*What to do*
Please filter the entries and return only the lines that include "amount".

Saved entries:
-- Opening Marker --

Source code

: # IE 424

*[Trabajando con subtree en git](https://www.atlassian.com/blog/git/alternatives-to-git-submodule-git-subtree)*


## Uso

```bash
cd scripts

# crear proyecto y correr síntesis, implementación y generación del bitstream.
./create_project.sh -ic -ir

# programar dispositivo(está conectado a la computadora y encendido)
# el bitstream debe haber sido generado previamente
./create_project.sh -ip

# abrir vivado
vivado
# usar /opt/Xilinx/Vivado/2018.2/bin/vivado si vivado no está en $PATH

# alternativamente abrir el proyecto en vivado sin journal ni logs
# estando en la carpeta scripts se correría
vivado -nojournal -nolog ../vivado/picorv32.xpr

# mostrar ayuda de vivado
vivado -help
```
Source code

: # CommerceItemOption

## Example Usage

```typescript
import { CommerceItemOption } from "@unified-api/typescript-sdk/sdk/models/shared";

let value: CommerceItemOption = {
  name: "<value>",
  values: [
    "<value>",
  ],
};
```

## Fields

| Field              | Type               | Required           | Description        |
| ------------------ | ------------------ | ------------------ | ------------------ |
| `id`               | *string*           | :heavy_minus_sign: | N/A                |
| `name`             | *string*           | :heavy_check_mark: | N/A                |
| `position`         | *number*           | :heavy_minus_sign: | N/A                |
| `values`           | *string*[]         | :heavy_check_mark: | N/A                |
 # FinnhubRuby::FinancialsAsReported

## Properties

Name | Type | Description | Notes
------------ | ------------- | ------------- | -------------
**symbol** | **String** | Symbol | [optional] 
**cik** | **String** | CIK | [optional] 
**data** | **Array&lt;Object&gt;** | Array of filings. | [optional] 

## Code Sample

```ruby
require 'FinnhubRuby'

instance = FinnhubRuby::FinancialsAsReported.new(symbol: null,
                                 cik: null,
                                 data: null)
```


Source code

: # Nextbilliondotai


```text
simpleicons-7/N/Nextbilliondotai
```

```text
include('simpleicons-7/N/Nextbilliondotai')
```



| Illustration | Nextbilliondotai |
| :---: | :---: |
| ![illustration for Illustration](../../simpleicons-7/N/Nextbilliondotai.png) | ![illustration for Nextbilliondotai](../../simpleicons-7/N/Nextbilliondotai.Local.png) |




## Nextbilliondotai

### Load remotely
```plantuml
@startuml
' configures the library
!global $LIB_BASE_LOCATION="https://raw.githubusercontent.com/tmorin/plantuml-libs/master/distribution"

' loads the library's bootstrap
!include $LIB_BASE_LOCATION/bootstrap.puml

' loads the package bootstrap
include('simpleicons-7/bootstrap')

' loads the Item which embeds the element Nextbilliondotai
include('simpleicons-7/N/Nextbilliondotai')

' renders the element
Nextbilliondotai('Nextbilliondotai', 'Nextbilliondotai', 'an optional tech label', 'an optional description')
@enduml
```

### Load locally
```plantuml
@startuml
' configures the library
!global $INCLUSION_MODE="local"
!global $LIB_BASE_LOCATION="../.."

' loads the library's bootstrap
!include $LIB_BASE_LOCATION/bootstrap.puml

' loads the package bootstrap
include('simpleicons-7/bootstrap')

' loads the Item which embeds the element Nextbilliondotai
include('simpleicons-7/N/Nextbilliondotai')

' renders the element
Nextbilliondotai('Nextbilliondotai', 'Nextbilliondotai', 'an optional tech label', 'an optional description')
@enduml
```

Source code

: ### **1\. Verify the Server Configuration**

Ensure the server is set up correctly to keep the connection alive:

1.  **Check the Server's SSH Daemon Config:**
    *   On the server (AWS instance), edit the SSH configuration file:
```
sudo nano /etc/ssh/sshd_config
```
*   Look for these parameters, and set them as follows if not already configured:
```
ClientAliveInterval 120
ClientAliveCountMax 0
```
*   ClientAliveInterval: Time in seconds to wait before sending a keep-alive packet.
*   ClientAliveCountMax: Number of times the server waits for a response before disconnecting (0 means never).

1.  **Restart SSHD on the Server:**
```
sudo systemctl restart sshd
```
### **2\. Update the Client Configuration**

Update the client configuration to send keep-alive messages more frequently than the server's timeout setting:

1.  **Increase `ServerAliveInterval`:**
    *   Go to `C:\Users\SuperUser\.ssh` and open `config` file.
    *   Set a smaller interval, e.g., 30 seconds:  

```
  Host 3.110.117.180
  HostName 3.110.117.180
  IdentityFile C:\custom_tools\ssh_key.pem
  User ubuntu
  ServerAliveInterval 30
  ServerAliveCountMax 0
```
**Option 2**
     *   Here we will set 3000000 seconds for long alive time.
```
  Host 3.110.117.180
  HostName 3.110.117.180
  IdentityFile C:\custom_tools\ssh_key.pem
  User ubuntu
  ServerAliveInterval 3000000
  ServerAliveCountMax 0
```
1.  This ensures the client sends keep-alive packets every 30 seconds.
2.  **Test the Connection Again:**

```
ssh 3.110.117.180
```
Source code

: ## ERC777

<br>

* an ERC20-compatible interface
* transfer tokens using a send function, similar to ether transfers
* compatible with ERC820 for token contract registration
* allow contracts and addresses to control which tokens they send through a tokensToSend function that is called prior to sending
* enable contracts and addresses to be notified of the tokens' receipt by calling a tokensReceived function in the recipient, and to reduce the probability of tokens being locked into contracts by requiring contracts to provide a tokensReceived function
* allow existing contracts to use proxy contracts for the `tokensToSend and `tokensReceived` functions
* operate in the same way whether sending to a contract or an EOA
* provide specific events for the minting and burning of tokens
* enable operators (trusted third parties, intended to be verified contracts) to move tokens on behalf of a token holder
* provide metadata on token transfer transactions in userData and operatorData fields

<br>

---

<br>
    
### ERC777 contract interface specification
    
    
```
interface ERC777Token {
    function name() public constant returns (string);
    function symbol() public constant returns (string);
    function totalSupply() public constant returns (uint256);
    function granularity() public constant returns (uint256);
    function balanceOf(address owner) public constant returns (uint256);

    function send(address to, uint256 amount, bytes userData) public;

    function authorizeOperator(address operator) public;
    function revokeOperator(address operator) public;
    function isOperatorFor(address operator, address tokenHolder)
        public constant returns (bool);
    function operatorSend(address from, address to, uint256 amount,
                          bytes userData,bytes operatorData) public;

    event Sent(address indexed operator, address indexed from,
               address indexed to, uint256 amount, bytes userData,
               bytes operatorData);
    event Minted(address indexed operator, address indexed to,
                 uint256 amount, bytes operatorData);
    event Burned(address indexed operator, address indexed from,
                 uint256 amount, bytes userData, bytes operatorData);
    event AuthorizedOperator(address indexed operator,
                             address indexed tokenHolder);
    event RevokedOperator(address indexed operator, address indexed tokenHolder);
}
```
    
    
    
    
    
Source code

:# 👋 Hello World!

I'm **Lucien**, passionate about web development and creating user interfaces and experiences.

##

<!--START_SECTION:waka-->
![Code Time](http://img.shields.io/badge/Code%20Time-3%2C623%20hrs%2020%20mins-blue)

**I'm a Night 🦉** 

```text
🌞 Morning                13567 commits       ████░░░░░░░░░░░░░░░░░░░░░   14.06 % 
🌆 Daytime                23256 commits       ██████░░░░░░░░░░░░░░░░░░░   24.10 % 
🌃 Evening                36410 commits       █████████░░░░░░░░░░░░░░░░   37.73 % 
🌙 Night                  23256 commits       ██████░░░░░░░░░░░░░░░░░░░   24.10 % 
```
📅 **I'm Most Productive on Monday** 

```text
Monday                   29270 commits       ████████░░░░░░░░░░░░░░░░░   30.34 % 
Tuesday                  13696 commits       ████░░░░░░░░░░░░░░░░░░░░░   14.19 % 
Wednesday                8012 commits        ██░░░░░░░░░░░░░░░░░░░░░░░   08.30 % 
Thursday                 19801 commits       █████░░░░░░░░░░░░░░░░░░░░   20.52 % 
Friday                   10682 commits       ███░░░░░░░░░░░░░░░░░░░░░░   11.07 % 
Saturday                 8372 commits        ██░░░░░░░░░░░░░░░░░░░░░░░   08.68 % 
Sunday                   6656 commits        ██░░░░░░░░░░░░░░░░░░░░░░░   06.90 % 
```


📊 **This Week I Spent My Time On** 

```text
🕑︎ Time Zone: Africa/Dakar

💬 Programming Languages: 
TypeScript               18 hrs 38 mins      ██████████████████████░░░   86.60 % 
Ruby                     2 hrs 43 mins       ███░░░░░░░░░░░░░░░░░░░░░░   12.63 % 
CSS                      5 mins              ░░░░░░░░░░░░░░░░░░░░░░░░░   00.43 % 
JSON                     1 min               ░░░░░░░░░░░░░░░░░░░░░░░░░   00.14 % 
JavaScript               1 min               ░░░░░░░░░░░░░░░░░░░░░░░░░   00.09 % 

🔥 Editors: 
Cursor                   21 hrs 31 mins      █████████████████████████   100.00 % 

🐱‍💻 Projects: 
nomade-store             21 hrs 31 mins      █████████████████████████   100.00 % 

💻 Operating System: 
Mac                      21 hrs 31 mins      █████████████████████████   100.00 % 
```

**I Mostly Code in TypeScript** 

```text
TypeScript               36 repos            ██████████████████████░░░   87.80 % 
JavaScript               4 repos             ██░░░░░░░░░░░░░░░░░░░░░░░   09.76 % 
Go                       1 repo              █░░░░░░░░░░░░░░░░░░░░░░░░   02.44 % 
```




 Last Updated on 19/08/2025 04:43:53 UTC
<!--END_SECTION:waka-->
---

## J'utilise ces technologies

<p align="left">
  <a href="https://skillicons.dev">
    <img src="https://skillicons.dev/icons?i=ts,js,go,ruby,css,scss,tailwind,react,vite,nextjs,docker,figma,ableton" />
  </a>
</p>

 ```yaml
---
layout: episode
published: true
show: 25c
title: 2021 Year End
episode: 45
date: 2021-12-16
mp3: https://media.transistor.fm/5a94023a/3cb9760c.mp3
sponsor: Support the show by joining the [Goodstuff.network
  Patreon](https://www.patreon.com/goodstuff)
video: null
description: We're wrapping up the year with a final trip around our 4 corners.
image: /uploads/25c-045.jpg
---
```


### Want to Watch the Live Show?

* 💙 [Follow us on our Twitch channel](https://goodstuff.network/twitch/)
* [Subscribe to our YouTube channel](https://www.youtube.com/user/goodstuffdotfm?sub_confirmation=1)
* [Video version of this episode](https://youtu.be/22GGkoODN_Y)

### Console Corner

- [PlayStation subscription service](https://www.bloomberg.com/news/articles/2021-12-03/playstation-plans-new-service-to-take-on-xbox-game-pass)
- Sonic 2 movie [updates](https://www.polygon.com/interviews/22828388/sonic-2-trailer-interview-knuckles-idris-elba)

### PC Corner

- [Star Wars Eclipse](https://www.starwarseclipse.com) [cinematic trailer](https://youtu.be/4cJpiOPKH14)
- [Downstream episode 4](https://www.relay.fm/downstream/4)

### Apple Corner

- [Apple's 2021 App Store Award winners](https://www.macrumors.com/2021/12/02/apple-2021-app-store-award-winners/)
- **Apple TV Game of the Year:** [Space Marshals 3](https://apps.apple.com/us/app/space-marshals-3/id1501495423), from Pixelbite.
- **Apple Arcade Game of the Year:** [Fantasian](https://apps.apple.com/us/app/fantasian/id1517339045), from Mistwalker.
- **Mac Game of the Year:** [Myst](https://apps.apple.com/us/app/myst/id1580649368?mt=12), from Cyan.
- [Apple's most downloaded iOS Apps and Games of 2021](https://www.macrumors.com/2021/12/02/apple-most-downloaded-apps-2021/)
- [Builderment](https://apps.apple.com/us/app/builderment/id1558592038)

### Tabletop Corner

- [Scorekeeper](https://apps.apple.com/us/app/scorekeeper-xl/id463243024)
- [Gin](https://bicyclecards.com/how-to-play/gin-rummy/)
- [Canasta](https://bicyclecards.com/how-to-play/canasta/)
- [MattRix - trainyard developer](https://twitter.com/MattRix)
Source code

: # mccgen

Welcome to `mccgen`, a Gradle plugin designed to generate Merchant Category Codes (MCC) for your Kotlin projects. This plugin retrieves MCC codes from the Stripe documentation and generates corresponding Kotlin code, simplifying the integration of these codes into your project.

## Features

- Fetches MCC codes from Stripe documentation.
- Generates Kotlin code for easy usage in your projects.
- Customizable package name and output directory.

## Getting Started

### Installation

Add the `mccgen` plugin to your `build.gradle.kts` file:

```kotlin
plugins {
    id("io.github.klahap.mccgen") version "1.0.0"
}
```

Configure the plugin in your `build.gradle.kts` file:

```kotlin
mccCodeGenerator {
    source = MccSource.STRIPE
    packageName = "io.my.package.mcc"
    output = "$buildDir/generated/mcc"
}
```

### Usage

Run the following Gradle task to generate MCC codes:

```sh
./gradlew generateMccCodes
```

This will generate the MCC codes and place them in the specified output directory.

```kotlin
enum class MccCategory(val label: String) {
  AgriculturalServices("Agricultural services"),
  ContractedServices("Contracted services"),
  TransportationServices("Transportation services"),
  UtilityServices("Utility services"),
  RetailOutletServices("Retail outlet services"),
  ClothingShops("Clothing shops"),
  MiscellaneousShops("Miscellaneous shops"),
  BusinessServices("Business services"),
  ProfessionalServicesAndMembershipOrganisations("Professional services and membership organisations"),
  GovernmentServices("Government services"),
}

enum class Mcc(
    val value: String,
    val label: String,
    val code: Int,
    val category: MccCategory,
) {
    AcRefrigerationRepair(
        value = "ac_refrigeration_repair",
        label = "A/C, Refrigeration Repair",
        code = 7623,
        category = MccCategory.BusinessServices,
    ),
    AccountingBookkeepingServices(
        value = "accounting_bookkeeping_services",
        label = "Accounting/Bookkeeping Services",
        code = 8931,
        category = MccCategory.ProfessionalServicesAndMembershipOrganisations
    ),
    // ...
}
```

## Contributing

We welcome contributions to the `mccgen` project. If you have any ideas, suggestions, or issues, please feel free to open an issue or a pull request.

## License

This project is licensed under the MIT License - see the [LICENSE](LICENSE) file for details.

-- Closing Marker --

*Written reply*
    function send(address to, uint256 amount, bytes userData) public;
    function operatorSend(address from, address to, uint256 amount,
               address indexed to, uint256 amount, bytes userData,
                 uint256 amount, bytes operatorData);
                 uint256 amount, bytes userData, bytes operatorData);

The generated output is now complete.